→ **Your assignment**
Print the listing again exactly, leaving nothing out.

━━━━

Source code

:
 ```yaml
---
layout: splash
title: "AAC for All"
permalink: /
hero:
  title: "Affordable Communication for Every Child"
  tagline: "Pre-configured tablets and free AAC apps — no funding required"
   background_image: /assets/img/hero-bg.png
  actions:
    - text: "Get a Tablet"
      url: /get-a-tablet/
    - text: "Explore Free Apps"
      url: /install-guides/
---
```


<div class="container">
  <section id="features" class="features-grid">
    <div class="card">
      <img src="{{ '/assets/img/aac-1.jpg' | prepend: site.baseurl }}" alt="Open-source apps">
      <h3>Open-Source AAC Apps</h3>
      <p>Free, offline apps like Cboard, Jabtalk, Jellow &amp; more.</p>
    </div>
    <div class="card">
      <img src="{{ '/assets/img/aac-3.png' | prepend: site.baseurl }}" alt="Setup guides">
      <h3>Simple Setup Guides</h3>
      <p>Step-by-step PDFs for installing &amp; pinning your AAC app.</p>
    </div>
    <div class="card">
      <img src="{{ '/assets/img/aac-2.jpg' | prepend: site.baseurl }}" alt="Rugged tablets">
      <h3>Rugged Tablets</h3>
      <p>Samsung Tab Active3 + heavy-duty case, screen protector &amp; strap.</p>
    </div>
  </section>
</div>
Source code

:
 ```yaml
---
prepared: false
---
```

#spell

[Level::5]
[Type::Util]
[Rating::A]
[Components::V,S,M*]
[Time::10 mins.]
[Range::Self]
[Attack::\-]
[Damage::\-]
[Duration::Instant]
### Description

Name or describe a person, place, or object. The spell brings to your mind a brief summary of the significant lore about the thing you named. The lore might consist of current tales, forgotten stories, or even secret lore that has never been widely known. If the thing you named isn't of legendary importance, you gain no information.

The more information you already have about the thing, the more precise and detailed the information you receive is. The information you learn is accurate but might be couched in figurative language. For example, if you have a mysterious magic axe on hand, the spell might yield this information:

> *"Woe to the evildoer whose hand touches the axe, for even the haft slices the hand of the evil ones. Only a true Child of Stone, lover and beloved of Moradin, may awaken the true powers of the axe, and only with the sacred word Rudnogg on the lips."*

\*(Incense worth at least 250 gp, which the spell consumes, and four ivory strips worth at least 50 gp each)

━━━━

→ **Solution for this task**
Source code

:
 ```yaml
---
layout: splash
title: "AAC for All"
permalink: /
hero:
  title: "Affordable Communication for Every Child"
  tagline: "Pre-configured tablets and free AAC apps — no funding required"
   background_image: /assets/img/hero-bg.png
  actions:
    - text: "Get a Tablet"
      url: /get-a-tablet/
    - text: "Explore Free Apps"
      url: /install-guides/
---
```


<div class="container">
  <section id="features" class="features-grid">
    <div class="card">
      <img src="{{ '/assets/img/aac-1.jpg' | prepend: site.baseurl }}" alt="Open-source apps">
      <h3>Open-Source AAC Apps</h3>
      <p>Free, offline apps like Cboard, Jabtalk, Jellow &amp; more.</p>
    </div>
    <div class="card">
      <img src="{{ '/assets/img/aac-3.png' | prepend: site.baseurl }}" alt="Setup guides">
      <h3>Simple Setup Guides</h3>
      <p>Step-by-step PDFs for installing &amp; pinning your AAC app.</p>
    </div>
    <div class="card">
      <img src="{{ '/assets/img/aac-2.jpg' | prepend: site.baseurl }}" alt="Rugged tablets">
      <h3>Rugged Tablets</h3>
      <p>Samsung Tab Active3 + heavy-duty case, screen protector &amp; strap.</p>
    </div>
  </section>
</div>
Source code

:
 ```yaml
---
prepared: false
---
```

#spell

[Level::5]
[Type::Util]
[Rating::A]
[Components::V,S,M*]
[Time::10 mins.]
[Range::Self]
[Attack::\-]
[Damage::\-]
[Duration::Instant]
### Description

Name or describe a person, place, or object. The spell brings to your mind a brief summary of the significant lore about the thing you named. The lore might consist of current tales, forgotten stories, or even secret lore that has never been widely known. If the thing you named isn't of legendary importance, you gain no information.

The more information you already have about the thing, the more precise and detailed the information you receive is. The information you learn is accurate but might be couched in figurative language. For example, if you have a mysterious magic axe on hand, the spell might yield this information:

> *"Woe to the evildoer whose hand touches the axe, for even the haft slices the hand of the evil ones. Only a true Child of Stone, lover and beloved of Moradin, may awaken the true powers of the axe, and only with the sacred word Rudnogg on the lips."*

\*(Incense worth at least 250 gp, which the spell consumes, and four ivory strips worth at least 50 gp each)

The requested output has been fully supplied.